■ WORK INSTRUCTIONS ■
Everything from the line containing "comparisons yielding $|d| < 2.02$" through the line containing "the global family" in the listing below should be copied exactly, and nothing more.
◆ ◆ ◆ ◆ ◆ ◆ ◆
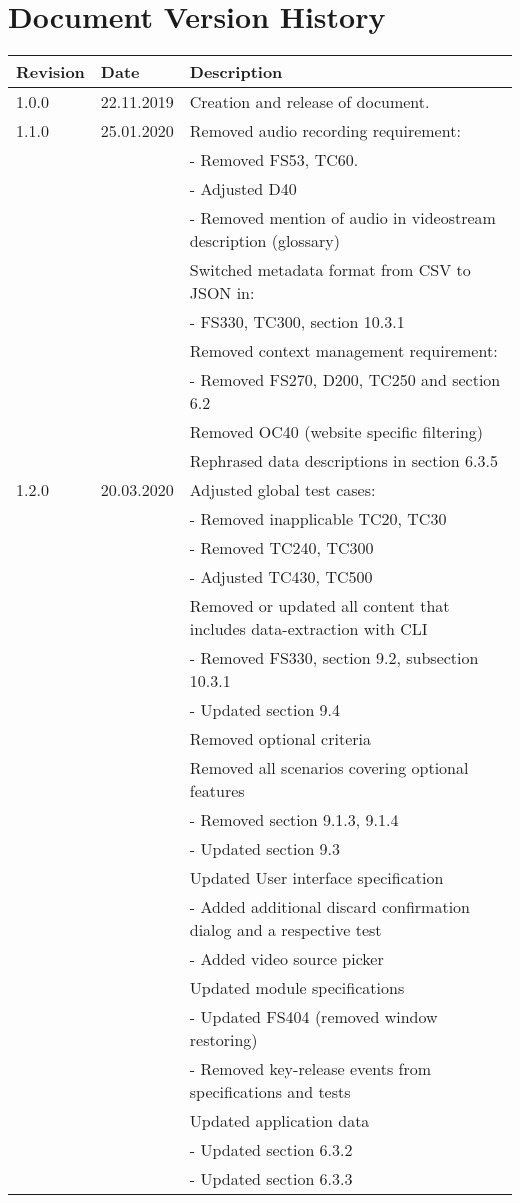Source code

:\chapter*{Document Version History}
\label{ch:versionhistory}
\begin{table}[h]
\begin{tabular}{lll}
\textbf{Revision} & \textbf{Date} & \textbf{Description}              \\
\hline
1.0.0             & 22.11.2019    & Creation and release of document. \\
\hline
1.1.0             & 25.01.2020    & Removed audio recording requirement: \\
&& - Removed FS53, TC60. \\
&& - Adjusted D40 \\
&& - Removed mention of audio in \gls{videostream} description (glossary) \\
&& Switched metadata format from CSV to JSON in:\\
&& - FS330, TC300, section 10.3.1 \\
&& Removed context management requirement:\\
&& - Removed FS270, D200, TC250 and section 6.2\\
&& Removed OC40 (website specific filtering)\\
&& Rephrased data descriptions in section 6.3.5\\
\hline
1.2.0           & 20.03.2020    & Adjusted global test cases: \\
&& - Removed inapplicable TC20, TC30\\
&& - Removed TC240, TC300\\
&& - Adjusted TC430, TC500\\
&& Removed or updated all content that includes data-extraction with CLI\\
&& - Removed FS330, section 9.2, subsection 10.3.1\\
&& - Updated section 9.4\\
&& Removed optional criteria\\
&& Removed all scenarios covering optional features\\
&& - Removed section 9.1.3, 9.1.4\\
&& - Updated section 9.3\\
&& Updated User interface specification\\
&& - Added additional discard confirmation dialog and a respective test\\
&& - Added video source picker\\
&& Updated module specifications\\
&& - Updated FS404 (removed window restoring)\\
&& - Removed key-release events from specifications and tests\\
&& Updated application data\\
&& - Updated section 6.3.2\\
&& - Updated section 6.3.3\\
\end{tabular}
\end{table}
◆ ◆ ◆ ◆ ◆ ◆ ◆
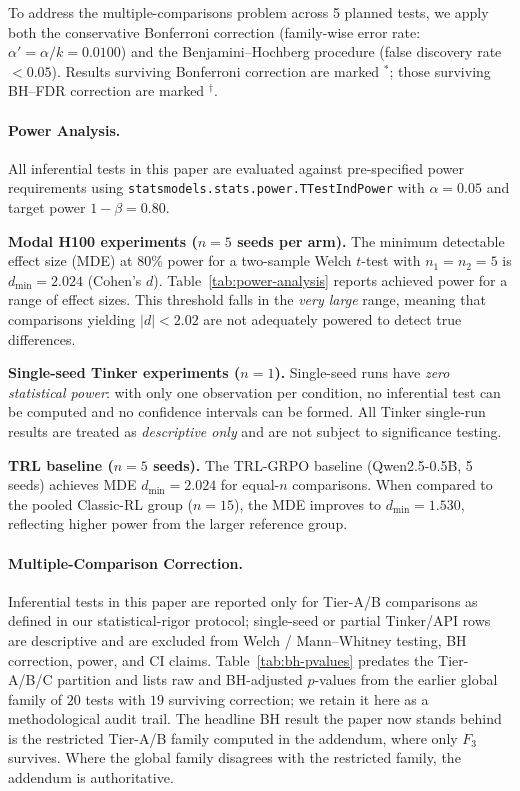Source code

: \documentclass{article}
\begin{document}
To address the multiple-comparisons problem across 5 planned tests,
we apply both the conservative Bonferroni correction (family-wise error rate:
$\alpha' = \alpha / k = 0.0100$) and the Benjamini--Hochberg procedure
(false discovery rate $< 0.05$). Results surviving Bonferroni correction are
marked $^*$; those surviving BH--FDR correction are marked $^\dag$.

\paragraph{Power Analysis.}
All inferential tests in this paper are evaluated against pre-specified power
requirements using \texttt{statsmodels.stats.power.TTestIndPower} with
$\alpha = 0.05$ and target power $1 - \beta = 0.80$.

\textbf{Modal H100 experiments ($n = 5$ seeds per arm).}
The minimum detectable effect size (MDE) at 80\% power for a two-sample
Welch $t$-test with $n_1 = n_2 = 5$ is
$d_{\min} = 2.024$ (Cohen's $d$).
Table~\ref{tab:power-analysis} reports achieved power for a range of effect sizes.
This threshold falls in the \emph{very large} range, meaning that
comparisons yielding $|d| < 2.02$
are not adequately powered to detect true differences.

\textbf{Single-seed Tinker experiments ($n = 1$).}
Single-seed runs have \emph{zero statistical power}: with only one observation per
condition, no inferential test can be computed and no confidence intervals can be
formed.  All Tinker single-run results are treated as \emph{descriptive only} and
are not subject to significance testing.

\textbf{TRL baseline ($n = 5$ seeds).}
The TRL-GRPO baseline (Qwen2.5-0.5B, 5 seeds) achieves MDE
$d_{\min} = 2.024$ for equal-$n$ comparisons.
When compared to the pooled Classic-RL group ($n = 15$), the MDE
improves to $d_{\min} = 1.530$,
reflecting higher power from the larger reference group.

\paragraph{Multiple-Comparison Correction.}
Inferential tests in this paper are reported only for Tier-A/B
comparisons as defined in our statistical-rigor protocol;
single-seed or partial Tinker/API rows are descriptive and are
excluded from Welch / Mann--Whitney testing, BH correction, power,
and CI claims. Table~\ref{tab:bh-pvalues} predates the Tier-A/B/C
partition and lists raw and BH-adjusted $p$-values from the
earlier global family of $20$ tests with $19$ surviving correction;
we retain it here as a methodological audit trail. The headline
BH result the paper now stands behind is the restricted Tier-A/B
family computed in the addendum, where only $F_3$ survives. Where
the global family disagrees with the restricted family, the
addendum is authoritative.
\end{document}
◆ ◆ ◆ ◆ ◆ ◆ ◆
■ SOLUTION BELOW ■
comparisons yielding $|d| < 2.02$
are not adequately powered to detect true differences.

\textbf{Single-seed Tinker experiments ($n = 1$).}
Single-seed runs have \emph{zero statistical power}: with only one observation per
condition, no inferential test can be computed and no confidence intervals can be
formed.  All Tinker single-run results are treated as \emph{descriptive only} and
are not subject to significance testing.

\textbf{TRL baseline ($n = 5$ seeds).}
The TRL-GRPO baseline (Qwen2.5-0.5B, 5 seeds) achieves MDE
$d_{\min} = 2.024$ for equal-$n$ comparisons.
When compared to the pooled Classic-RL group ($n = 15$), the MDE
improves to $d_{\min} = 1.530$,
reflecting higher power from the larger reference group.

\paragraph{Multiple-Comparison Correction.}
Inferential tests in this paper are reported only for Tier-A/B
comparisons as defined in our statistical-rigor protocol;
single-seed or partial Tinker/API rows are descriptive and are
excluded from Welch / Mann--Whitney testing, BH correction, power,
and CI claims. Table~\ref{tab:bh-pvalues} predates the Tier-A/B/C
partition and lists raw and BH-adjusted $p$-values from the
earlier global family of $20$ tests with $19$ surviving correction;
we retain it here as a methodological audit trail. The headline
BH result the paper now stands behind is the restricted Tier-A/B
family computed in the addendum, where only $F_3$ survives. Where
the global family disagrees with the restricted family, the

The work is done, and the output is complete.